En nuestra galería en Flickr tienes las imágenes a resolución completa y en JPEG. Y desde aquí puedes descargarte también los archivos RAW.

7 Comentarios

  1. Hola, compradla si necesitais el Snapbridge que solo pasa la foto al movil en calidad de 2 mpx en JPEG , porque comparandola con mi D3300 perdeis:
    Conexión exterior micro estereo (el incluido no suena mal pero es mono)
    Conexión modulo wifi
    Conexión modulo GPS
    Perdida de potencia del flash que pasa de 12 a 7 G (uno de los motivos de que dure tanto la bateria)
    Perdida del sistema de limpieza del sensor (tal vez sea la una de las razones por las que pesa unos gramos menos)
    En resumen que la D3300 está mejor equipada, se puede comprar con las mismas opticas y cuesta 100 euros menos.

  2. ( continua )
    Creo que lo mas lógico era incluirle el wifi a la D3300 y no tocar nada mas.
    Ahora que si lo han hecho para diferenciarla de la gama superior, pues menuda faena.
    Espero que Nikon reflexione sobre el tema y no vuelva a hacer algo igual o a la mejor tendré que pasarme a Canon, que por cierto tengo las analogicas EOS 650 y 600 y siempre me funcionaron a la perfección.
    Así es la vida, lo que te da por un lado, por el otro te lo quita.
    Felices Fiestas a todos.

  3. Aunque me gustan mucho más las ‘sin espejo’, llevo algunos meses sin cámara y no he podido aguantar más: he comprado la D3300. Es la más barata que había en la tienda y Nikon siempre me ha gustado en réflex más que otras marcas.

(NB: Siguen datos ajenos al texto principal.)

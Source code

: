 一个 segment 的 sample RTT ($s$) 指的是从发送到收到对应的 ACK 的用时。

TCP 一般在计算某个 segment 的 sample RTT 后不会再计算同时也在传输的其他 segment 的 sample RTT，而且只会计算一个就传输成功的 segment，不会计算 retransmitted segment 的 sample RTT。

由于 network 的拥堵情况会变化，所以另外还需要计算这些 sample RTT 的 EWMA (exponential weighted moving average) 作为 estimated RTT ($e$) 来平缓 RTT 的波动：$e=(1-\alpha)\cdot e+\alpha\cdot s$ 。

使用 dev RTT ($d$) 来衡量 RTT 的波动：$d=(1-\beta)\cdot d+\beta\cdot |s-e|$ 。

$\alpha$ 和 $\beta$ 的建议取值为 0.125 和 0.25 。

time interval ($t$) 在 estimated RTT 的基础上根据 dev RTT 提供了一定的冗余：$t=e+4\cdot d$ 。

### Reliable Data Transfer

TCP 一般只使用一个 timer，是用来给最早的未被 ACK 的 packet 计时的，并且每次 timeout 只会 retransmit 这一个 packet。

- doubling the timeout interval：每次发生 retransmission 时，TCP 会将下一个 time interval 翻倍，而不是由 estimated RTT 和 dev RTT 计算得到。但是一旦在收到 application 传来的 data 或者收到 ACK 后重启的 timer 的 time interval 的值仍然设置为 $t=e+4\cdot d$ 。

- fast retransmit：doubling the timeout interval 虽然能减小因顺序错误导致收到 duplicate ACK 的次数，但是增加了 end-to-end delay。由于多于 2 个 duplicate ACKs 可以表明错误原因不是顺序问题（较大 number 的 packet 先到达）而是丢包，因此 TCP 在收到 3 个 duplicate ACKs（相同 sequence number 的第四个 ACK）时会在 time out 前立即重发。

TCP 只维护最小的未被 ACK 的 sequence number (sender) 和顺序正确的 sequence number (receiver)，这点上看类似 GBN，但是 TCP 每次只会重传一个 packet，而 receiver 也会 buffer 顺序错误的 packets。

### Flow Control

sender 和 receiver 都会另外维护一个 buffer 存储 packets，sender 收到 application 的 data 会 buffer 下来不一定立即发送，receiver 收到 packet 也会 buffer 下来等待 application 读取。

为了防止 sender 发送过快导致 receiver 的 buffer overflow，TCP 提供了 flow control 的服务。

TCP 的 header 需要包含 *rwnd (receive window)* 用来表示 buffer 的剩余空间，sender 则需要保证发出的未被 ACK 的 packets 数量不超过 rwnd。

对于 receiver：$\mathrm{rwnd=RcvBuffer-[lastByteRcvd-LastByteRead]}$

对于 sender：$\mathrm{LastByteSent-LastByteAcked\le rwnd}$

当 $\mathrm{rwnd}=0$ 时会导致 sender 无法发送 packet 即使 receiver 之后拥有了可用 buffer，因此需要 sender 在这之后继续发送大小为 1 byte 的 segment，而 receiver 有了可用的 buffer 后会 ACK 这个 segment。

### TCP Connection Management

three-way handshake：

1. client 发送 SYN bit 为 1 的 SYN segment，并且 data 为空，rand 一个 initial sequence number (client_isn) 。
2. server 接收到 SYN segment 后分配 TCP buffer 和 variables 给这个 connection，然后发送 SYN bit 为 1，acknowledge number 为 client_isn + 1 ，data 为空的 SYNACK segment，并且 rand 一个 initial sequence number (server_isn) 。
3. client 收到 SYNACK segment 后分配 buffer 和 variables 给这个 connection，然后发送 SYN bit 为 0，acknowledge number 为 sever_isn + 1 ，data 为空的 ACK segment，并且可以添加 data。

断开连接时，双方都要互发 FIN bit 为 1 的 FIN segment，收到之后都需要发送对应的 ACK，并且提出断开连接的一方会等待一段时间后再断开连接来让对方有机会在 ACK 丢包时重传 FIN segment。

Además tanto mi hermano como un amigo tienen bastante equipo Nikon que pueden dejarme, así que no me lo pensé y fuí a por esta chiquitina.
    Veo que la D3400 se ha dejado por el camino ciertas cosas que, al menos a mi, me parecen importantes, como su sistema de limpieza del sensor y la conexión para micro externo. Se agradece una mayor autonomía de la batería, pero la que trae la 3300 ya me es suficiente.
    Agradezco que estos equipos sigan trayendo de serie un cargador de batería externos, porque actualmente casi todas las ‘sin espejos’ están prescindiendo de este accesorio de serie y nos obligan a adquirir uno por nuestra cuenta, con el sobregasto que conlleva.
    También agradezco el esfuerzo por empequeñecer lo máximo posible esta gama de cuerpos, así como el objetivo de serie, el AF-P 18-55mm. Yo me pillé el kit con el objetivo no VR, pero no me importa si la calidad que ofrece es la misma (además salía más barato y en estos momentos necesito ahorrar lo máximo posible). El sistema de enfoque por pasos es silencioso y rápido, me está gustando mucho. En vídeo siempre lo uso en manual, pero en foto se agradece.

    Un saludo.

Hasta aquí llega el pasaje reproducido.